When the Tyrian princess Dido landed on the North African shore of the Mediterranean sea she was welcomed by a local chieftain. He offered her all the land that she could enclose between the shoreline and a rope of knotted cowhide. While the legend does not tell us, we may assume that Princess Dido arrived at the correct solution by stretching the rope into the shape of a circular arc and thereby maximized the area of the land upon which she was to found Carthage. This story of the founding of Carthage is apocryphal. Nonetheless it is probably the first account of a problem of the kind that inspired an entire mathematical discipline, the calculus of variations and its extensions such as the theory of optimal control. This book is intended to present an introductory treatment of the calculus of variations in Part I and of optimal control theory in Part II. The discussion in Part I is restricted to the simplest problem of the calculus of variations. The topic is entirely classical; all of the basic theory had been developed before the turn of the century. Consequently the material comes from many sources; however, those most useful to me have been the books of Oskar Bolza and of George M. Ewing. Part II is devoted to the elementary aspects of the modern extension of the calculus of variations, the theory of optimal control of dynamical systems.

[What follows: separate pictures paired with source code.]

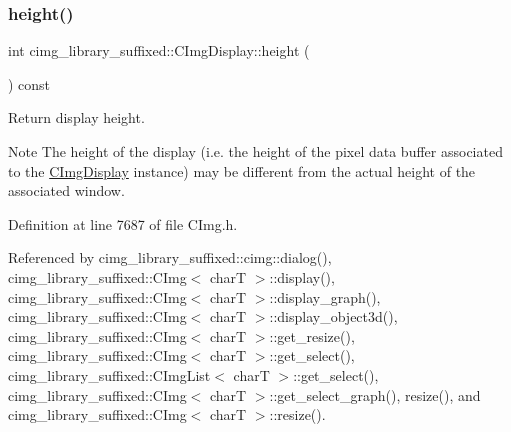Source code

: \subsubsection{\texorpdfstring{height()}{height()}}
{\footnotesize\ttfamily int cimg\+\_\+library\+\_\+suffixed\+::\+C\+Img\+Display\+::height (\begin{DoxyParamCaption}{ }\end{DoxyParamCaption}) const\hspace{0.3cm}{\ttfamily [inline]}}



Return display height. 

\begin{DoxyNote}{Note}
The height of the display (i.\+e. the height of the pixel data buffer associated to the \hyperlink{structcimg__library__suffixed_1_1CImgDisplay}{C\+Img\+Display} instance) may be different from the actual height of the associated window. 
\end{DoxyNote}


Definition at line 7687 of file C\+Img.\+h.



Referenced by cimg\+\_\+library\+\_\+suffixed\+::cimg\+::dialog(), cimg\+\_\+library\+\_\+suffixed\+::\+C\+Img$<$ char\+T $>$\+::display(), cimg\+\_\+library\+\_\+suffixed\+::\+C\+Img$<$ char\+T $>$\+::display\+\_\+graph(), cimg\+\_\+library\+\_\+suffixed\+::\+C\+Img$<$ char\+T $>$\+::display\+\_\+object3d(), cimg\+\_\+library\+\_\+suffixed\+::\+C\+Img$<$ char\+T $>$\+::get\+\_\+resize(), cimg\+\_\+library\+\_\+suffixed\+::\+C\+Img$<$ char\+T $>$\+::get\+\_\+select(), cimg\+\_\+library\+\_\+suffixed\+::\+C\+Img\+List$<$ char\+T $>$\+::get\+\_\+select(), cimg\+\_\+library\+\_\+suffixed\+::\+C\+Img$<$ char\+T $>$\+::get\+\_\+select\+\_\+graph(), resize(), and cimg\+\_\+library\+\_\+suffixed\+::\+C\+Img$<$ char\+T $>$\+::resize().

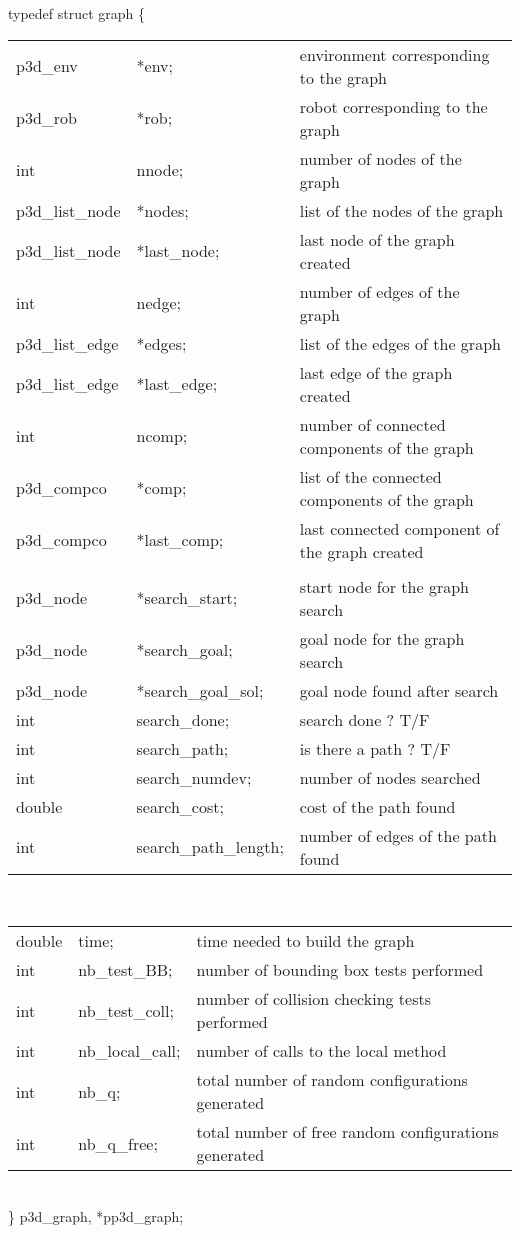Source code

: \begin{itemize}
typedef struct graph \{\\
\begin{tabular}{l l l}
  p3d\_env & *env; & environment corresponding to the graph \\
  p3d\_rob & *rob; & robot corresponding to the graph \\
  int & nnode; & number of nodes of the graph \\
  p3d\_list\_node & *nodes; & list of the nodes of the graph \\
  p3d\_list\_node & *last\_node; & last node of the graph created \\
  int & nedge; & number of edges of the graph \\
  p3d\_list\_edge & *edges; & list of the edges of the graph \\
  p3d\_list\_edge & *last\_edge; &  last edge of the graph created\\
  int & ncomp; & number of connected components of the graph \\
  p3d\_compco & *comp; & list of the connected components of the graph \\
  p3d\_compco & *last\_comp; & last connected component of the graph created \\
              &              &     \\
  p3d\_node   & *search\_start; & start node for the graph search\\
  p3d\_node   & *search\_goal;  & goal node for the graph search\\
  p3d\_node   & *search\_goal\_sol; & goal node found after search\\
  int        & search\_done; & search done ? T/F\\
  int        & search\_path; & is there a path ? T/F\\
  int        & search\_numdev; & number of nodes searched\\
  double     & search\_cost; & cost of the path found\\
  int        & search\_path\_length; & number of edges of the path found\\
\end{tabular}\\
\begin{tabular}{l l l}
  double & time; & time needed to build the graph\\
  int & nb\_test\_BB; & number of bounding box tests performed\\
  int & nb\_test\_coll; & number of collision checking tests performed\\
  int & nb\_local\_call; & number of calls to the local method\\
  int & nb\_q; & total number of random configurations generated\\
  int & nb\_q\_free; &  total number of free random configurations generated\\
\end{tabular}\\
\} p3d\_graph, *pp3d\_graph;\\


\end{itemize}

Dynamical Systems and Evolution Equations


Dynamical Systems and Evolution Equations

Author: John A. Walker

language: en

Publisher: Springer Science & Business Media

Release Date: 2013-03-09


DOWNLOAD





This book grew out of a nine-month course first given during 1976-77 in the Division of Engineering Mechanics, University of Texas (Austin), and repeated during 1977-78 in the Department of Engineering Sciences and Applied Mathematics, Northwestern University. Most of the students were in their second year of graduate study, and all were familiar with Fourier series, Lebesgue integration, Hilbert space, and ordinary differential equa tions in finite-dimensional space. This book is primarily an exposition of certain methods of topological dynamics that have been found to be very useful in the analysis of physical systems but appear to be well known only to specialists. The purpose of the book is twofold: to present the material in such a way that the applications-oriented reader will be encouraged to apply these methods in the study of those physical systems of personal interest, and to make the coverage sufficient to render the current research literature intelligible, preparing the more mathematically inclined reader for research in this particular area of applied mathematics. We present only that portion of the theory which seems most useful in applications to physical systems. Adopting the view that the world is deterministic, we consider our basic problem to be predicting the future for a given physical system. This prediction is to be based on a known equation of evolution, describing the forward-time behavior of the system, but it is to be made without explicitly solving the equation.